Washington: Biologists and physicists in the US have shown that cancer cells that separate or drift off from the tumor site are more dangerous than non-malignant cells, according to a study.
Cancer cells that can break out of a tumor and invade other organs are more aggressive and nimble than nonmalignant cells, according to a new multi-institutional nationwide study. These cells exert greater force on their environment and can more easily maneuver small spaces.
The researchers report in the journal Scientific Reports that a systematic comparison of metastatic breast-cancer cells to healthy breast cells revealed dramatic differences between the two cell lines in their mechanics, migration, oxygen response, protein production and ability to stick to surfaces, reports Science Daily.
The researchers discovered new insights into how cells make the transition from nonmalignant to metastatic, a process that is not well understood.
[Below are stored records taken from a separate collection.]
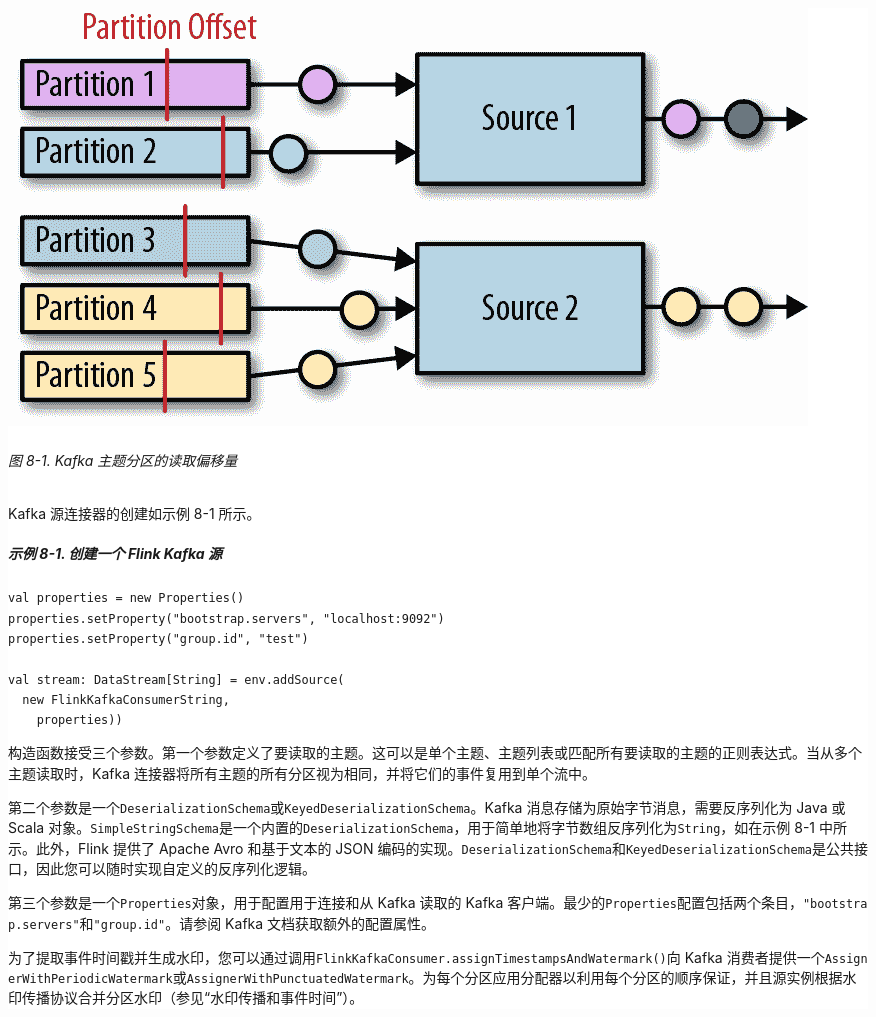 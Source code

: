 ![](img/spaf_0801.png)

###### 图 8-1\. Kafka 主题分区的读取偏移量

Kafka 源连接器的创建如示例 8-1 所示。

##### 示例 8-1\. 创建一个 Flink Kafka 源

```
val properties = new Properties()
properties.setProperty("bootstrap.servers", "localhost:9092")
properties.setProperty("group.id", "test")

val stream: DataStream[String] = env.addSource(
  new FlinkKafkaConsumerString,
    properties))

```

构造函数接受三个参数。第一个参数定义了要读取的主题。这可以是单个主题、主题列表或匹配所有要读取的主题的正则表达式。当从多个主题读取时，Kafka 连接器将所有主题的所有分区视为相同，并将它们的事件复用到单个流中。

第二个参数是一个`DeserializationSchema`或`KeyedDeserializationSchema`。Kafka 消息存储为原始字节消息，需要反序列化为 Java 或 Scala 对象。`SimpleStringSchema`是一个内置的`DeserializationSchema`，用于简单地将字节数组反序列化为`String`，如在示例 8-1 中所示。此外，Flink 提供了 Apache Avro 和基于文本的 JSON 编码的实现。`DeserializationSchema`和`KeyedDeserializationSchema`是公共接口，因此您可以随时实现自定义的反序列化逻辑。

第三个参数是一个`Properties`对象，用于配置用于连接和从 Kafka 读取的 Kafka 客户端。最少的`Properties`配置包括两个条目，`"bootstrap.servers"`和`"group.id"`。请参阅 Kafka 文档获取额外的配置属性。

为了提取事件时间戳并生成水印，您可以通过调用`FlinkKafkaConsumer.assignTimestampsAndWatermark()`向 Kafka 消费者提供一个`AssignerWithPeriodicWatermark`或`AssignerWithPunctuatedWatermark`。为每个分区应用分配器以利用每个分区的顺序保证，并且源实例根据水印传播协议合并分区水印（参见“水印传播和事件时间”）。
The resulting catalogue of differences could someday help researchers detect cancerous cells earlier and someday prevent or treat metastatic cancer, which is responsible for 90 percent of all cancer deaths, according to the study.
It was conducted by a network of 12 federally funded Physical Sciences-Oncology Centers (PS-OC) sponsored by the National Cancer Institute. The PS-OC is a collaboration of researchers in the physical and biological sciences seeking a better understanding of the physical and chemical forces that shape the emergence and behaviour of cancer.